12. Being easily startled
Trying to anticipate unknown threats is a common feature of anxiety. According to research8, constantly being on guard has been linked with an increased “startle response,” which could be why you practically jump out of your shoes if someone taps you on the shoulder on an anxious day.
13. Throat tightness
Hit with a weird sensation of not being able to swallow? It’s actually pretty normal with anxiety, which can cause some people to feel tightness in their throat or even like something is stuck in there, according to the U.S. National Library of Medicine. This is called globus sensation, and although the exact reason why this happens is unclear, it can definitely make anxiety even worse. “You feel like you can’t get enough air,” says Dr. Potter.
14. Immune system issues
There’s a clear link between chronic stress and a greater risk of getting sick, research shows.9 In the case of chronic anxiety that goes untreated, your immune system doesn’t function as well when your fight-or-flight response is operating for too long, according to the Mayo Clinic. This could mean that you’re more susceptible to issues such as the common cold, although a lot of other factors come into play here as well, like how robust your immune system is in general and how vigilant you are about hand hygiene.
15. Irregular periods
Anxiety has the power to mess with your periods, from missed or skipped cycles to more intense or painful PMS symptoms, according to the APA. Really, it’s just a hormone cluster&#%@. Cortisol can actually affect the release of ovulation-inducing hormones like estrogen and progesterone, which can throw your cycle out of whack, per the Cleveland Clinic.

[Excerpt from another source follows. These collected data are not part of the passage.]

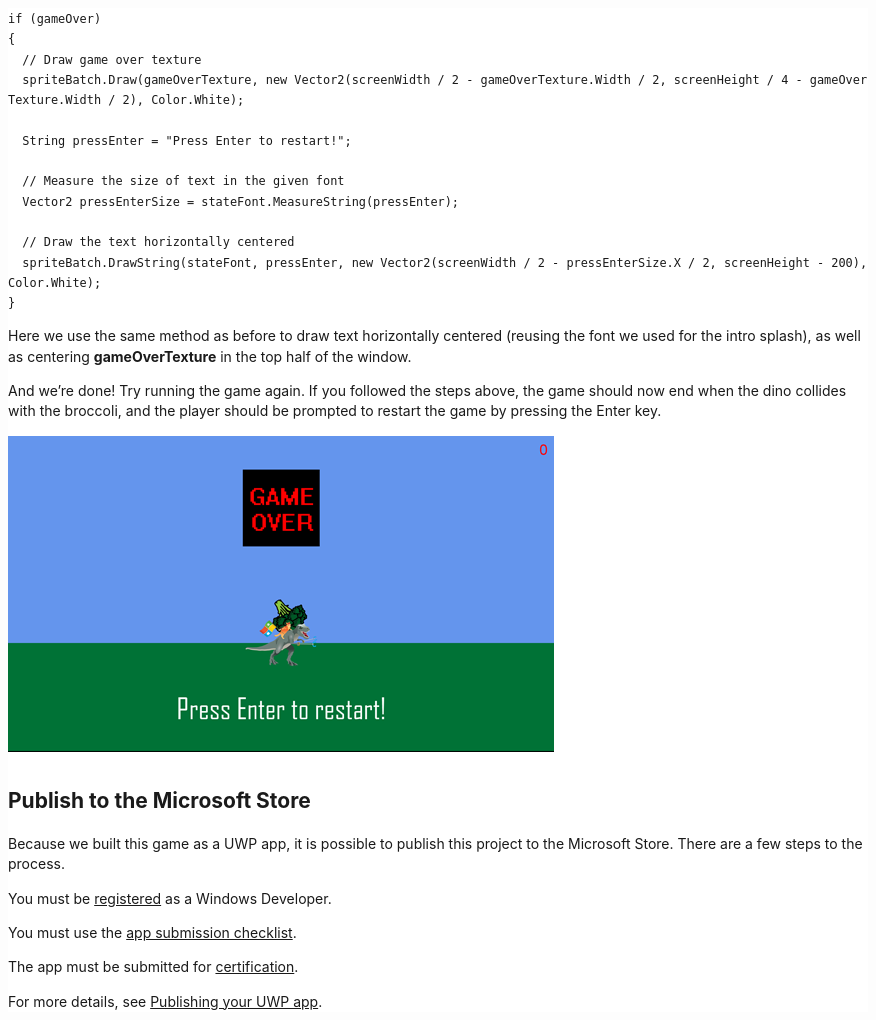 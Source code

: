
 ```CSharp
if (gameOver)
{
  // Draw game over texture
  spriteBatch.Draw(gameOverTexture, new Vector2(screenWidth / 2 - gameOverTexture.Width / 2, screenHeight / 4 - gameOverTexture.Width / 2), Color.White);

  String pressEnter = "Press Enter to restart!";

  // Measure the size of text in the given font
  Vector2 pressEnterSize = stateFont.MeasureString(pressEnter);

  // Draw the text horizontally centered
  spriteBatch.DrawString(stateFont, pressEnter, new Vector2(screenWidth / 2 - pressEnterSize.X / 2, screenHeight - 200), Color.White);
}
```

Here we use the same method as before to draw text horizontally centered (reusing the font we used for the intro splash), as well as centering **gameOverTexture** in the top half of the window.

And we’re done! Try running the game again. If you followed the steps above, the game should now end when the dino collides with the broccoli, and the player should be prompted to restart the game by pressing the Enter key.

![Game over](images/monogame-tutorial-4.png)

## Publish to the Microsoft Store
Because we built this game as a UWP app, it is possible to publish this project to the Microsoft Store. There are a few steps to the process.

You must be [registered](https://developer.microsoft.com/en-us/store/register) as a Windows Developer.

You must use the [app submission checklist](https://docs.microsoft.com/en-us/windows/uwp/publish/app-submissions).

The app must be submitted for [certification](https://docs.microsoft.com/en-us/windows/uwp/publish/the-app-certification-process).

For more details, see [Publishing your UWP app](https://developer.microsoft.com/en-us/store/publish-apps).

When do physical anxiety symptoms overlap with panic attack symptoms?
Panic attacks are the hallmark sign of panic disorder, a type of anxiety that causes a person to feel unrelenting fear, often without warning or a clear reason why, per the APA. People who suffer from them say panic attacks can make you feel like you’re dying—as if you’re being held underwater or like you can’t move or breathe. It’s a truly frightening and debilitating experience.